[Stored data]

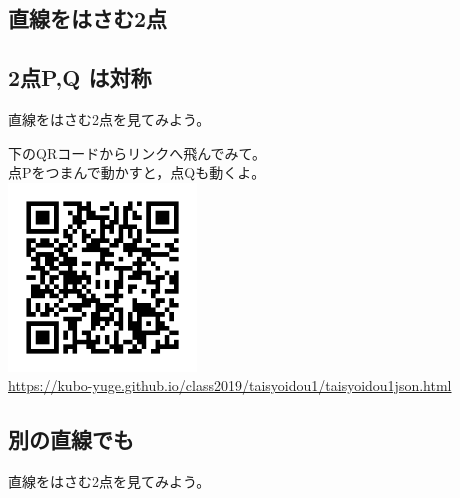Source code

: \documentclass[uplatex,dvipdfmx,a4paper,twoside]{jsarticle}
\begin{document}
\begin{multicols}{2}
\vspace*{-2.5\baselineskip} %
\section{直線をはさむ2点}

\subsection{2点P,Q は対称}

直線をはさむ2点を見てみよう。\par
\begin{layer}{80}{0}
\end{layer}\par
\vspace{15\baselineskip}

下のQRコードからリンクへ飛んでみて。\\
点Pをつまんで動かすと，点Qも動くよ。\\

\includegraphics[bb=18 18 170 170,width=50mm,clip]{対称移動1QR.png}\\

\url{https://kubo-yuge.github.io/class2019/taisyoidou1/taisyoidou1json.html}\\

\columnbreak

\subsection{別の直線でも}

直線をはさむ2点を見てみよう。\par
\begin{layer}{80}{0}
\end{layer}\par
\vspace{15\baselineskip}


\end{multicols}
\end{document}

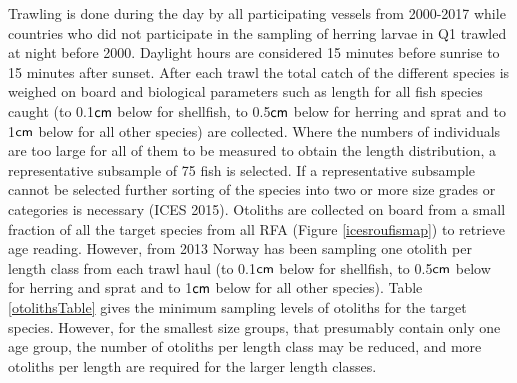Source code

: \documentclass[a4paper 12pt]{article}
\numberwithin{equation}{section}
\newcommand{\cm}{\textnormal{\sffamily cm}\xspace}
\begin{document}
\indent Trawling is done during the day by all participating vessels from 2000-2017 while countries who did not participate in the sampling of herring larvae in Q1 trawled at night before 2000. Daylight hours are considered 15 minutes before sunrise to 15 minutes  after sunset. After each trawl the total catch of the different species is weighed on board and biological parameters such as length for all fish species caught (to 0.1$\cm$ below for shellfish, to 0.5$\cm$ below for herring and sprat and to 1$\cm$ below for all other species) are collected. Where the numbers of individuals are too large for all of them  to be measured to obtain the length distribution, a representative subsample of 75 fish is selected. If a representative subsample cannot be selected further sorting of the species into two or more size grades or categories is necessary (ICES 2015). Otoliths are collected on board from a small fraction of all the target species from all RFA (Figure \ref{icesroufismap}) to retrieve age reading. However, from 2013 Norway has been sampling one otolith per length class from each trawl haul (to 0.1$\cm$ below for shellfish, to 0.5$\cm$ below for herring and sprat and to 1$\cm$ below for all other species). Table \ref{otolithsTable} gives the minimum sampling levels of otoliths for the target species. However, for the smallest size groups, that presumably contain only one age group, the number of otoliths per length class may be reduced, and more otoliths per length are required for the larger length classes.\\ 
\end{document}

● **HOW TO COMPLETE THIS TASK**
Go through the entries above, and wherever a line holds the word "subsection", copy that line.

● **ANSWER TO THIS PROBLEM**
\subsection{2点P,Q は対称}
\subsection{別の直線でも}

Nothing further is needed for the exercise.